I have to initialize a variable in some precise situations but not at every loop of a data . So, I have used a retain statement on this variable. I initialize it to 0 (only in the case when I need to), but it didn't work.
Is anybody knows is it possible to initialize a variable when using a retain statement on it?
Yes its possible.
If you show provide an example of you code, someone can probably show you where you're going wrong.
I agree with Fareeza that you have probably just overlooked something in your code and, to get anyone to give you feedback, you'll have to post your code.
But, as you can see from the following example, one can definitely do what you are trying to do:
proc sort data=sashelp.class out=retain_example;
by sex;
run;
data retain_example;
set retain_example;
by sex;
retain gender;
if _n_ eq 1 then gender="Female";
else if first.sex then gender="Male";
run;
2 things you might not know:
- A retain statement is not executable, so it makes no difference if you put it after a test: it will always be used.
- A retain initialisation is only done at the first data step iteration, when _N_=1.
Chris,
Yes, retain will work in either case, but its location definitely does affect the result.
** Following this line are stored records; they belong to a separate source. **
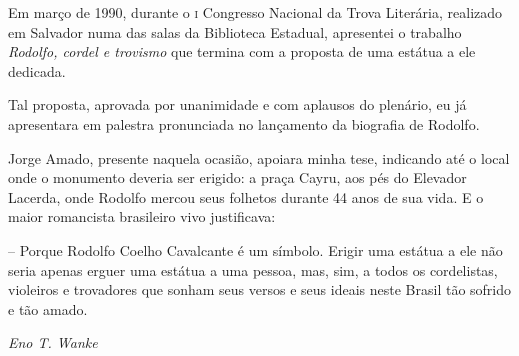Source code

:Em março de 1990, durante o \textsc{i} Congresso Nacional da Trova Literária,
realizado em Salvador numa das salas da Biblioteca Estadual, apresentei
o trabalho \textit{Rodolfo, cordel e trovismo} que termina com a
proposta de uma estátua a ele dedicada.

Tal proposta, aprovada por unanimidade e com aplausos do plenário, eu
já apresentara em palestra pronunciada no lançamento da biografia de
Rodolfo.

Jorge Amado, presente naquela ocasião, apoiara minha tese, indicando
até o local onde o monumento deveria ser erigido: a praça Cayru, aos
pés do Elevador Lacerda, onde Rodolfo mercou seus folhetos durante 44
anos de sua vida. E o maior romancista brasileiro vivo justificava:

-- Porque Rodolfo Coelho Cavalcante é um símbolo. Erigir uma estátua
a ele não seria apenas erguer uma estátua a uma pessoa, mas, sim, a		\EP[2]
todos os cordelistas, violeiros e trovadores que sonham seus versos e
seus ideais neste Brasil tão sofrido e tão amado.

\begin{flushright}
\textit{Eno T. Wanke}\\
\end{flushright}


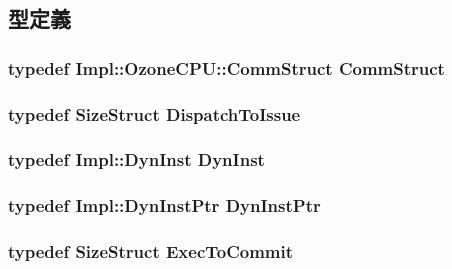 \subsection{型定義}
\hypertarget{classLWBackEnd_abdf3026ccc30c2ed3cb77dbe3cfbacad}{
\subsubsection[{CommStruct}]{\setlength{\rightskip}{0pt plus 5cm}typedef Impl::OzoneCPU::CommStruct {\bf CommStruct}}}
\label{classLWBackEnd_abdf3026ccc30c2ed3cb77dbe3cfbacad}
\hypertarget{classLWBackEnd_a99d236038ce57aa3ef78858228c5f972}{
\subsubsection[{DispatchToIssue}]{\setlength{\rightskip}{0pt plus 5cm}typedef {\bf SizeStruct} {\bf DispatchToIssue}}}
\label{classLWBackEnd_a99d236038ce57aa3ef78858228c5f972}
\hypertarget{classLWBackEnd_ab741745c86a14c765b999c11167636d9}{
\subsubsection[{DynInst}]{\setlength{\rightskip}{0pt plus 5cm}typedef Impl::DynInst {\bf DynInst}}}
\label{classLWBackEnd_ab741745c86a14c765b999c11167636d9}
\hypertarget{classLWBackEnd_a028ce10889c5f6450239d9e9a7347976}{
\subsubsection[{DynInstPtr}]{\setlength{\rightskip}{0pt plus 5cm}typedef Impl::DynInstPtr {\bf DynInstPtr}}}
\label{classLWBackEnd_a028ce10889c5f6450239d9e9a7347976}
\hypertarget{classLWBackEnd_a91ea582041466725b4b17ce19f98685f}{
\subsubsection[{ExecToCommit}]{\setlength{\rightskip}{0pt plus 5cm}typedef {\bf SizeStruct} {\bf ExecToCommit}}}
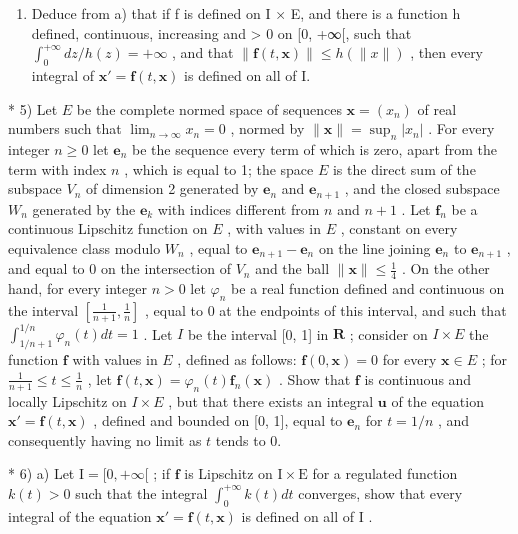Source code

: \begin{enumerate}
\def\labelenumi{\alph{enumi})}
\setcounter{enumi}{1}
\tightlist
\item
  Deduce from a) that if f is defined on I × E, and there is a function h defined, continuous, increasing and \textgreater{} 0 on {[}0, +∞{[}, such that \(\int_{0}^{+\infty} dz / h(z) = +\infty\) , and that \(\|\mathbf{f}(t, \mathbf{x})\| \leqslant h(\|x\|)\) , then every integral of \(\mathbf{x}' = \mathbf{f}(t, \mathbf{x})\) is defined on all of I.
\end{enumerate}

* 5) Let \(E\) be the complete normed space of sequences \(\mathbf{x} = (x_{n})\) of real numbers such that \(\lim_{n\to \infty}x_n = 0\) , normed by \(\| \mathbf{x}\| = \sup_n|x_n|\) . For every integer \(n\geqslant 0\) let \(\mathbf{e}_n\) be the sequence every term of which is zero, apart from the term with index \(n\) , which is equal to 1; the space \(E\) is the direct sum of the subspace \(V_{n}\) of dimension 2 generated by \(\mathbf{e}_n\) and \(\mathbf{e}_{n + 1}\) , and the closed subspace \(W_{n}\) generated by the \(\mathbf{e}_k\) with indices different from \(n\) and \(n + 1\) . Let \(\mathbf{f}_n\) be a continuous Lipschitz function on \(E\) , with values in \(E\) , constant on every equivalence class modulo \(W_{n}\) , equal to \(\mathbf{e}_{n + 1} - \mathbf{e}_n\) on the line joining \(\mathbf{e}_n\) to \(\mathbf{e}_{n + 1}\) , and equal to 0 on the intersection of \(V_{n}\) and the ball \(\| \mathbf{x}\| \leqslant \frac{1}{4}\) . On the other hand, for every integer \(n > 0\) let \(\varphi_{n}\) be a real function defined and continuous on the interval \(\left[\frac{1}{n + 1},\frac{1}{n}\right]\) , equal to 0 at the endpoints of this interval, and such that \(\int_{1 / n + 1}^{1 / n}\varphi_n(t)dt = 1\) . Let \(I\) be the interval {[}0, 1{]} in \(\mathbf{R}\) ; consider on \(I\times E\) the function \(\mathbf{f}\) with values in \(E\) , defined as follows: \(\mathbf{f}(0,\mathbf{x}) = 0\) for every \(\mathbf{x}\in E\) ; for \(\frac{1}{n + 1}\leqslant t\leqslant \frac{1}{n}\) , let \(\mathbf{f}(t,\mathbf{x}) = \varphi_n(t)\mathbf{f}_n(\mathbf{x})\) . Show that \(\mathbf{f}\) is continuous and locally Lipschitz on \(I\times E\) , but that there exists an integral \(\mathbf{u}\) of the equation \(\mathbf{x}' = \mathbf{f}(t,\mathbf{x})\) , defined and bounded on {[}0, 1{]}, equal to \(\mathbf{e}_n\) for \(t = 1 / n\) , and consequently having no limit as \(t\) tends to 0.

* 6) a) Let \(\mathrm{I} = [0, +\infty[\) ; if \(\mathbf{f}\) is Lipschitz on \(\mathrm{I} \times \mathrm{E}\) for a regulated function \(k(t) > 0\) such that the integral \(\int_0^{+\infty} k(t) dt\) converges, show that every integral of the equation \(\mathbf{x}' = \mathbf{f}(t, \mathbf{x})\) is defined on all of \(\mathrm{I}\) .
Run the following code and take a look at the order of the resulting variables in each case:
proc sort data=sashelp.class out=retain_example;
by sex;
run;
data retain_example1;
set retain_example;
by sex;
retain gender;
if _n_ eq 1 then gender="Female";
else if first.sex then gender="Male";
run;
data retain_example2;
retain gender;
set retain_example;
by sex;
if _n_ eq 1 then gender="Female";
else if first.sex then gender="Male";
run;
Indeed, retain will only affect the variables already defined/known when the statement is encountered as the data step is compiled.
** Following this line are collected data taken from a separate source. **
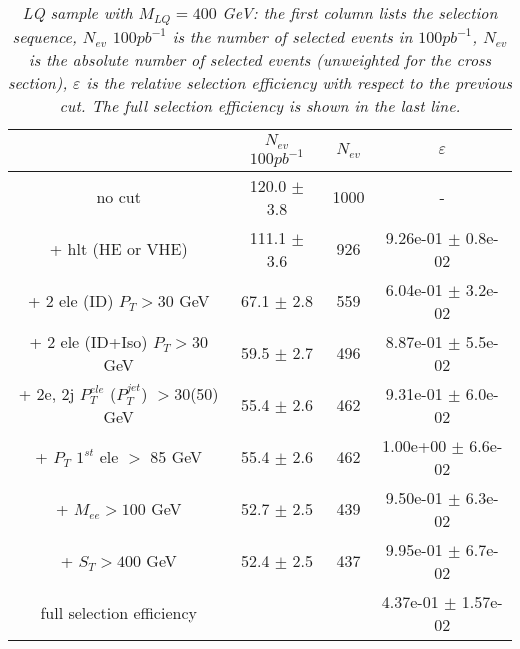 \begin{table}[htbp]
\begin{center}
\begin{tabular}{|c|c|c|c|}
\hline
\hline
 & $N_{ev}$ $100pb^{-1}$ & $N_{ev}$ & $\varepsilon$ \\
\hline
\hline

no cut &120.0 $\pm$ 3.8 & 1000 & - \\
+ hlt (HE or VHE) &111.1 $\pm$ 3.6& 926 & 9.26e-01 $\pm$ 0.8e-02\\
+ 2 ele (ID) $P_{T} >30$ GeV &67.1 $\pm$ 2.8& 559 & 6.04e-01 $\pm$ 3.2e-02\\
+ 2 ele (ID+Iso) $P_{T} >30$ GeV &59.5 $\pm$ 2.7& 496 & 8.87e-01 $\pm$ 5.5e-02\\
+ 2e, 2j $P_{T}^{ele}$ ($P_{T}^{jet}$) $>$30(50) GeV &55.4 $\pm$ 2.6& 462 & 9.31e-01 $\pm$ 6.0e-02\\
+ $P_{T}$ $1^{st}$ ele $>$ 85 GeV &55.4 $\pm$ 2.6& 462 & 1.00e+00 $\pm$ 6.6e-02\\
+ $M_{ee} >100$ GeV&52.7 $\pm$ 2.5& 439 & 9.50e-01 $\pm$ 6.3e-02\\
+ $S_{T} >400$ GeV &52.4 $\pm$ 2.5& 437 & 9.95e-01 $\pm$ 6.7e-02\\
\hline

full selection efficiency& &  & 4.37e-01 $\pm$ 1.57e-02\\
\hline
\end{tabular}
\end{center}
\caption{\small \sl LQ sample with $M_{LQ}=400$ GeV: the first column lists the selection sequence, $N_{ev}$ $100pb^{-1}$ is the number of selected events in $100pb^{-1}$, $N_{ev}$ is the absolute number of selected events (unweighted for the cross section), $\varepsilon$ is the relative selection efficiency with respect to the previous cut. The full selection efficiency is shown in the last line.}
\label{tab:selection_effic_400}
\end{table}


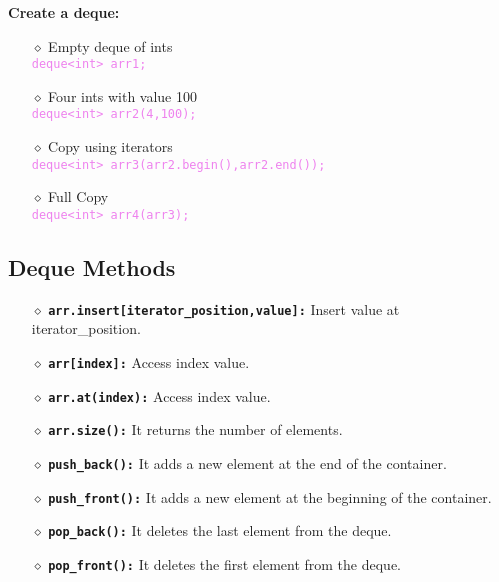 \textbf{Create a deque:}
\begin{itemize}
	\item[{\LARGE $\diamond$}] Empty deque of ints \\
		\tab \textcolor{violet}{\texttt{deque<int> arr1;}}
	\item[{\LARGE $\diamond$}] Four ints with value 100 \\
		\tab \textcolor{violet}{\texttt{deque<int> arr2(4,100);}}
	\item[{\LARGE $\diamond$}] Copy using iterators \\
		\tab \textcolor{violet}{\texttt{deque<int> arr3(arr2.begin(),arr2.end());}}
	\item[{\LARGE $\diamond$}] Full Copy \\
		\tab \textcolor{violet}{\texttt{deque<int> arr4(arr3);}}
\end{itemize}	

\subsection{Deque Methods}

\begin{itemize}
	\item[{\LARGE $\diamond$}]\textbf{\texttt{arr.insert[iterator\_position,value]:}} Insert value at iterator\_position.
	\item[{\LARGE $\diamond$}]\textbf{\texttt{arr[index]:}} Access index value.
	\item[{\LARGE $\diamond$}]\textbf{\texttt{arr.at(index):}} Access index value.
	\item[{\LARGE $\diamond$}]\textbf{\texttt{arr.size():}} It returns the number of elements.
	\item[{\LARGE $\diamond$}]\textbf{\texttt{push\_back():}} It adds a new element at the end of the container.
	\item[{\LARGE $\diamond$}]\textbf{\texttt{push\_front():}} It adds a new element at the beginning of the container.
	\item[{\LARGE $\diamond$}]\textbf{\texttt{pop\_back():}} It deletes the last element from the deque.
	\item[{\LARGE $\diamond$}]\textbf{\texttt{pop\_front():}} It deletes the first element from the deque.
	
\end{itemize}




\newpage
The point I was trying to make, since the OP wants to use retain and initialise values only when needed, is that
if TEST then do;
retain A 0;
...
end;
is the same as
retain A 0;
if TEST then do;
...
end;
Thanks for your replies everybody, I'll prepare a simplified version of my program and I'll post it so maybe that will be able to find where I went wrong.
data test;
set original;
retain gender;
format gender $6.;/* used if new column*/
gender="male";
if var1='F' then gender="female";
run;
in this example gender is always "male" but with condition of var1='F' gender is "female"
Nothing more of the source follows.